Firm lands £100k fine after ‘ignoring’ warning
A worker at a waste and recycling firm suffered serious fractures when his arm was dragged into the rollers of a moving conveyor belt.
The 32-year-old employee was working at F&R Cawley Limited’s Covent Garden Close site on 28 February 2014 when he was asked to clear a blockage on a material recycling facility (MRF) machine.
The control room operator turned off the power to the machine but Luton Crown Court was told how the company’s lock-off and isolation procedure had not been followed on site for some time. As the worker attempted to remove a bit of waste from the rollers the power was turned back on by the control room operator and his arm was pulled into the rollers.
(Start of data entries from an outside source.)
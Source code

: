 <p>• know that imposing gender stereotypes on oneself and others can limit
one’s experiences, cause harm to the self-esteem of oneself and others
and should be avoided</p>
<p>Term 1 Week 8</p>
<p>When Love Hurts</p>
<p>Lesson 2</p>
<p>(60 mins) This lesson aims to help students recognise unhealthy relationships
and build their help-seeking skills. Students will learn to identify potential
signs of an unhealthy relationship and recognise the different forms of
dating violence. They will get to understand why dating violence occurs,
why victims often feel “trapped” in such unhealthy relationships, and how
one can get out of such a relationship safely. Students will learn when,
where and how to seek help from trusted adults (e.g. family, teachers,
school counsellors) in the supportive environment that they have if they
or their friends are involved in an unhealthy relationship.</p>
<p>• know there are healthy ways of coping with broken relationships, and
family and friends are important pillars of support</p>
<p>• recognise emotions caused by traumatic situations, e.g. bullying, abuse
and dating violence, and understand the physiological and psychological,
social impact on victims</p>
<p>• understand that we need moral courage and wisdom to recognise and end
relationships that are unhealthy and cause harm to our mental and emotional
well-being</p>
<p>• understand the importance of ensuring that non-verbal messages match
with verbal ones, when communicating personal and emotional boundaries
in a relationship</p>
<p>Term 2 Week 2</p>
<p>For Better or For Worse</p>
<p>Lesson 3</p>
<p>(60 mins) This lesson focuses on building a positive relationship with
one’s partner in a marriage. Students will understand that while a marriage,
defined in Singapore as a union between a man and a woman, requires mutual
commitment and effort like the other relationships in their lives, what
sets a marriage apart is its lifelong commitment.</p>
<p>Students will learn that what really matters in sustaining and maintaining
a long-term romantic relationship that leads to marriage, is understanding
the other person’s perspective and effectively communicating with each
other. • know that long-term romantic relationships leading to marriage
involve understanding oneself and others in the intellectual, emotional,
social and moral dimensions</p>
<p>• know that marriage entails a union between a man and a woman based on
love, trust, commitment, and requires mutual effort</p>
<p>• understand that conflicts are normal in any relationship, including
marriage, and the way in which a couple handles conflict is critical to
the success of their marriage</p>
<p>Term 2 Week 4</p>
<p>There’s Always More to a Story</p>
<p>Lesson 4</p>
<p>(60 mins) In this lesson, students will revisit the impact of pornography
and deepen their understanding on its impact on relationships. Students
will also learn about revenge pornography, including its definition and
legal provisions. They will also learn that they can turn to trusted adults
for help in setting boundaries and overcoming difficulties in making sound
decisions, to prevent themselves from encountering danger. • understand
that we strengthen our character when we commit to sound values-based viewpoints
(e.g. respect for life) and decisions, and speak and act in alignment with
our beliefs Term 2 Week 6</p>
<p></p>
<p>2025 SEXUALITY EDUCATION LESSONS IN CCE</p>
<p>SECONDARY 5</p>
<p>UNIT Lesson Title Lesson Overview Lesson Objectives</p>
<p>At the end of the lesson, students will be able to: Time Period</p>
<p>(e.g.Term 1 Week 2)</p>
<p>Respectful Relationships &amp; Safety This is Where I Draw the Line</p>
He sustained serious fractures and required three metal plates in his left arm which he is still unable to use. He will need further operations involving transplanting bone from his hip – with no guarantee of success; it is unlikely he will be able to do manual work again.
HSE say its investigation found the company’s procedures for lock-off/isolation and clearing blockages was inadequate, noting:
- the computer system in the control room had not been working properly for some time;
- walkie-talkie radios were faulty;
- blockage team members were inadequately supervised and trained; and
- the injured worker was not suitably trained to work as a mechanic.
The court also heard that a previous HSE inspection in 2012 requested the company review its blockage processes after it was observed that it was not following safe procedures. The potential for a breakdown in communication between the blockage team and the person in the control room was also discussed.
The company provided a new documented procedure but the court heard it fell into disuse within weeks. The judge was satisfied that HSE’s 2012 intervention constituted a “warning that was ignored” and that if the company had followed its own procedure, the chance of this accident happening was remote.
F & R Cawley Limited of 1 Covent Garden Close, Luton pleaded guilty to breaching section 3(1) of the Health and Safety at Work etc. Act, 1974 and was fined £100,000 and ordered to pay £20,763.
Following sentencing HSE inspector Andrew McGill said: “This worker has been left unable to work following an incident that could easily have been avoided if the company had ensured their staff were properly trained and supervised. This man used to enjoy cycling with his two children but now can’t do this or any other active play with them”.